The device can be designed as a display system and/or as an alarm system. The device may also have an intervention function. For this purpose, the device can access, for example, the braking system of the vehicle.

According to a further aspect of the invention, a control device is provided, wherein the control device is set up to carry out the method. In particular, data of the surroundings model and/or sensor data can be used by the control device for controlling the vehicle. Thus, the vehicle may also be controlled using the received sensor data and the surrounding environment model.

According to an aspect of the invention, there is also provided a computer program comprising instructions which, when the computer program is implemented by a computer or a control device, cause the computer or the control device to carry out the method according to the invention.

According to another aspect of the invention, a machine-readable storage medium is provided, on which a computer program according to the invention is stored.

The control device may be built into a vehicle, for example. In this case, the vehicle can be operated in accordance with the BASt standard in an auxiliary, partially automated, highly automated and/or fully automated manner or without a driver.

The vehicle may be assigned an automation level of the BASt standard. As the level of automation increases, the number of sensors used and thus the level of detail of the detected surroundings increases. For example, in assisted vehicles, at least one front end sensor is built for accident prevention.

By these methods, the exchange and reuse of sensor data of the surroundings sensors of the vehicle above the level of automation to be assisted can be achieved. In particular, sensor data and/or the already created surroundings model can be transmitted to other vehicles and in particular to vehicles with a lower automation level. In this way, vehicles with a low automation level, such as manually controlled, assisted, partially automated, can benefit from vehicles with a higher automation level, such as highly automated and fully automated.

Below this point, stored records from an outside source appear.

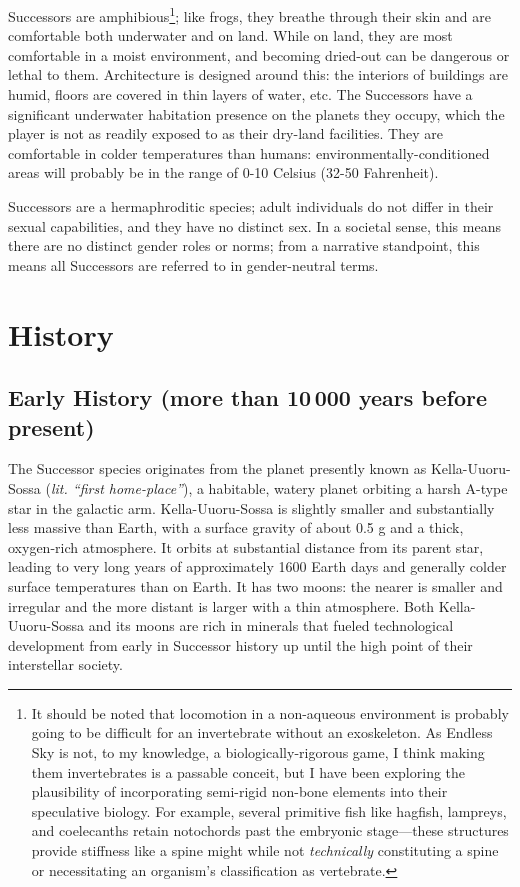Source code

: \documentclass[11pt]{report}
\begin{document}
    Successors are amphibious\footnote[1]{It should be noted that locomotion in a non-aqueous environment is probably going to be difficult for an invertebrate without an exoskeleton. As Endless Sky is not, to my knowledge, a biologically-rigorous game, I think making them invertebrates is a passable conceit, but I have been exploring the plausibility of incorporating semi-rigid non-bone elements into their speculative biology. For example, several primitive fish like hagfish, lampreys, and coelecanths retain notochords past the embryonic stage---these structures provide stiffness like a spine might while not \emph{technically} constituting a spine or necessitating an organism's classification as vertebrate.}; like frogs, they breathe through their skin and are comfortable both underwater and on land. While on land, they are most comfortable in a moist environment, and becoming dried-out can be dangerous or lethal to them. Architecture is designed around this: the interiors of buildings are humid, floors are covered in thin layers of water, etc. The Successors have a significant underwater habitation presence on the planets they occupy, which the player is not as readily exposed to as their dry-land facilities. They are comfortable in colder temperatures than humans: environmentally-conditioned areas will probably be in the range of 0-10 Celsius (32-50 Fahrenheit).
    
    Successors are a hermaphroditic species; adult individuals do not differ in their sexual capabilities, and they have no distinct sex. In a societal sense, this means there are no distinct gender roles or norms; from a narrative standpoint, this means all Successors are referred to in gender-neutral terms.
    \section{History}
    \subsection{Early History (more than 10\,000 years before present)}
    The Successor species originates from the planet presently known as Kella-Uuoru-Sossa (\emph{lit. ``first home-place''}), a habitable, watery planet orbiting a harsh A-type star in the galactic arm. Kella-Uuoru-Sossa is slightly smaller and substantially less massive than Earth, with a surface gravity of about 0.5 g and a thick, oxygen-rich atmosphere. It orbits at substantial distance from its parent star, leading to very long years of approximately 1600 Earth days and generally colder surface temperatures than on Earth. It has two moons: the nearer is smaller and irregular and the more distant is larger with a thin atmosphere. Both Kella-Uuoru-Sossa and its moons are rich in minerals that fueled technological development from early in Successor history up until the high point of their interstellar society.
    
\end{document}
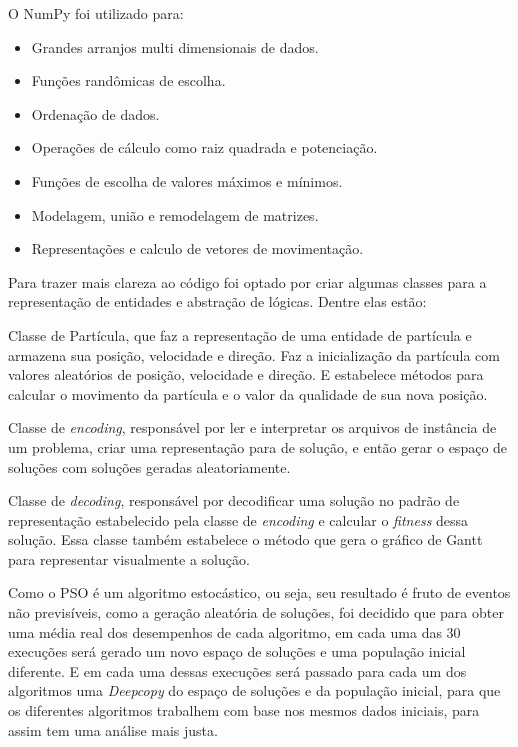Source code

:         \hfill\newline
        \noindent O NumPy foi utilizado para: 
        \begin{itemize}
            \item Grandes arranjos multi dimensionais de dados. 
            \item Funções randômicas de escolha.
            \item Ordenação de dados.
            \item Operações de cálculo como raiz quadrada e potenciação.
            \item Funções de escolha de valores máximos e mínimos.
            \item Modelagem, união e remodelagem de matrizes.
            \item Representações e calculo de vetores de movimentação.
        \end{itemize}
        
        \hfill\newline
        Para trazer mais clareza ao código foi optado por criar algumas classes para a representação de entidades e abstração de lógicas. Dentre elas estão:\newline
        
        Classe de Partícula, que faz a representação de uma entidade de partícula e armazena sua posição, velocidade e direção. Faz a inicialização da partícula com valores aleatórios de posição, velocidade e direção. E estabelece métodos para calcular o movimento da partícula e o valor da qualidade de sua nova posição.\newline
        
        Classe de \textit{encoding}, responsável por ler e interpretar os arquivos de instância de um problema, criar uma representação para de solução, e então gerar o espaço de soluções com soluções geradas aleatoriamente.\newline
         
        Classe de \textit{decoding}, responsável por decodificar uma solução no padrão de representação estabelecido pela classe de \textit{encoding} e calcular o \textit{fitness} dessa solução. Essa classe também estabelece o método que gera o gráfico de Gantt para representar visualmente a solução.\newline
        

        Como o PSO é um algoritmo estocástico, ou seja, seu resultado é fruto de eventos não previsíveis, como a geração aleatória de soluções, foi decidido que para obter uma média real dos desempenhos de cada algoritmo, em cada uma das 30 execuções será gerado um novo espaço de soluções e uma população inicial diferente.\newline
        E em cada uma dessas execuções será passado para cada um dos algoritmos uma \textit{Deepcopy} do espaço de soluções e da população inicial, para que os diferentes algoritmos trabalhem com base nos mesmos dados iniciais, para assim tem uma análise mais justa.\newline

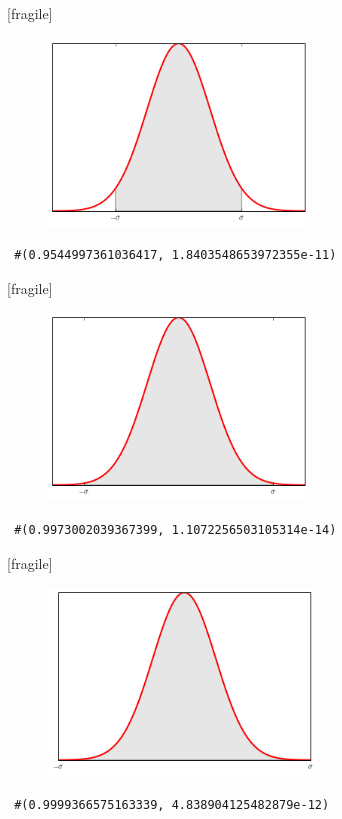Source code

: [fragile]
 \begin{figure}
 \centering
 \includegraphics[height=5cm,keepaspectratio=true]{./pe/norm2.png}
 \label{fig:norm2}
\end{figure}
\begin{verbatim}
 #(0.9544997361036417, 1.8403548653972355e-11)
\end{verbatim}


[fragile]
 \begin{figure}
 \centering
 \includegraphics[height=5cm,keepaspectratio=true]{./pe/norm3.png}
 \label{fig:norm3}
\end{figure}
\begin{verbatim}
 #(0.9973002039367399, 1.1072256503105314e-14)
\end{verbatim}


[fragile]
 \begin{figure}
 \centering
 \includegraphics[height=5cm,keepaspectratio=true]{./pe/norm4.png}
 \label{fig:norm4}
\end{figure}
\begin{verbatim}
 #(0.9999366575163339, 4.838904125482879e-12)
\end{verbatim}


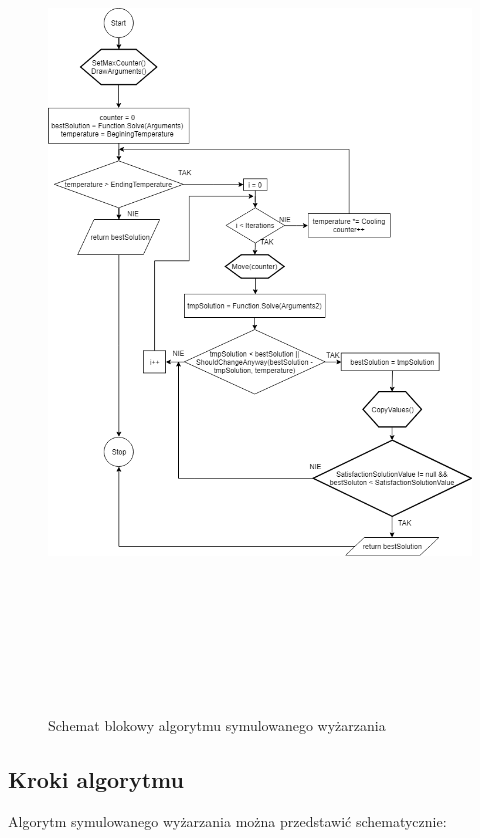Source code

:\documentclass[twoside]{projektInzynierskiMS1}
\begin{document}
\begin{figure}[H]
		\includegraphics[height=22cm, width=16cm]{pics/blockDiagram.png}\\
	\caption{Schemat blokowy algorytmu symulowanego wyżarzania}
\end{figure}


		\subsection{Kroki algorytmu}
		
		Algorytm symulowanego wyżarzania można przedstawić schematycznie:
\end{document}
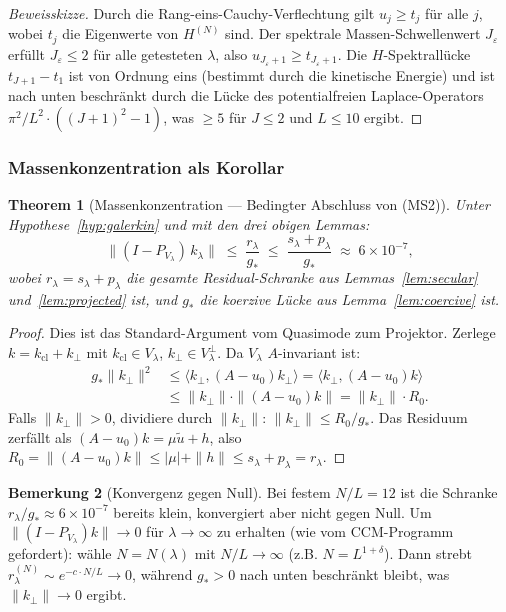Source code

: \documentclass[11pt,a4paper]{article}
\theoremstyle{plain}
\newtheorem{theorem}{Theorem}[section]
\theoremstyle{definition}
\newtheorem{remark}[theorem]{Bemerkung}
\begin{document}
\begin{proof}[Beweisskizze]
Durch die Rang-eins-Cauchy-Verflechtung gilt $u_j \geq t_j$ für alle $j$,
wobei $t_j$ die Eigenwerte von $H^{(N)}$ sind. Der spektrale
Massen-Schwellenwert $J_\varepsilon$ erfüllt $J_\varepsilon \leq 2$ für alle
getesteten $\lambda$, also $u_{J_\varepsilon+1} \geq t_{J_\varepsilon+1}$.
Die $H$-Spektrallücke $t_{J+1} - t_1$ ist von Ordnung eins (bestimmt durch
die kinetische Energie) und ist nach unten beschränkt durch die Lücke des
potentialfreien Laplace-Operators $\pi^2/L^2 \cdot ((J+1)^2 - 1)$, was $\geq 5$
für $J \leq 2$ und $L \leq 10$ ergibt.
\end{proof}

\subsubsection{Massenkonzentration als Korollar}

\begin{theorem}[Massenkonzentration --- Bedingter Abschluss von (MS2)]
\label{thm:mass-concentration}
Unter Hypothese~\ref{hyp:galerkin} und mit den drei obigen Lemmas:
\[
  \|(I - P_{V_\lambda})\, k_\lambda\|
  \;\leq\; \frac{r_\lambda}{g_*}
  \;\leq\; \frac{s_\lambda + p_\lambda}{g_*}
  \;\approx\; 6 \times 10^{-7},
\]
wobei $r_\lambda = s_\lambda + p_\lambda$ die gesamte Residual-Schranke
aus Lemmas~\ref{lem:secular} und~\ref{lem:projected} ist, und
$g_*$ die koerzive Lücke aus Lemma~\ref{lem:coercive} ist.
\end{theorem}

\begin{proof}
Dies ist das Standard-Argument vom Quasimode zum Projektor. Zerlege
$k = k_{\mathrm{cl}} + k_\perp$ mit $k_{\mathrm{cl}} \in V_\lambda$,
$k_\perp \in V_\lambda^\perp$. Da $V_\lambda$ $A$-invariant ist:
\begin{align*}
  g_* \|k_\perp\|^2
  &\leq \langle k_\perp, (A-u_0) k_\perp \rangle
  = \langle k_\perp, (A-u_0) k \rangle \\
  &\leq \|k_\perp\| \cdot \|(A-u_0)k\|
  = \|k_\perp\| \cdot R_0.
\end{align*}
Falls $\|k_\perp\| > 0$, dividiere durch $\|k_\perp\|$:
$\|k_\perp\| \leq R_0/g_*$. Das Residuum zerfällt als
$(A-u_0)k = \mu\tilde{u} + h$, also
$R_0 = \|(A-u_0)k\| \leq |\mu| + \|h\| \leq s_\lambda + p_\lambda
= r_\lambda$.
\end{proof}

\begin{remark}[Konvergenz gegen Null]
Bei festem $N/L = 12$ ist die Schranke $r_\lambda/g_* \approx 6 \times
10^{-7}$ bereits klein, konvergiert aber nicht gegen Null. Um
$\|(I-P_{V_\lambda})k\| \to 0$ für $\lambda \to \infty$ zu erhalten (wie
vom CCM-Programm gefordert): wähle $N = N(\lambda)$ mit $N/L \to \infty$
(z.B. $N = L^{1+\delta}$). Dann strebt $r_\lambda^{(N)} \sim
e^{-c \cdot N/L} \to 0$, während $g_* > 0$ nach unten beschränkt bleibt,
was $\|k_\perp\| \to 0$ ergibt.
\end{remark}
\end{document}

In particular, by this approach, the external sensor data can be reused to enrich the local ambient model. In this case, the sensor data and the model of the surroundings can be expanded by a plurality of traffic occupants. In this way, a larger area can be depicted in the form of a surrounding model, which exceeds the limits of the vehicle sensor system.

Thus, occluded objects that are not recognized from the perspective of the vehicle and objects beyond the receiving radius of the sensor may be considered for accident prevention. By this, it is possible to realize: safety-related aspects in traffic, such as reliable braking in front of pedestrians; and comfort-related aspects such as predictive driving.

According to one embodiment, the sensor data and/or the surroundings model of the parked vehicle are provided to the at least one second vehicle or the at least one first vehicle via a communication link. Thus, the sensor of a vehicle running on standby (Stand-by) or a vehicle stopped can be used by an adjacent vehicle. In this way, for example, the field of view can be expanded in traffic situations that are not readily apparent, such as when there is a line of sight blockage, for example, into the traffic that is driving.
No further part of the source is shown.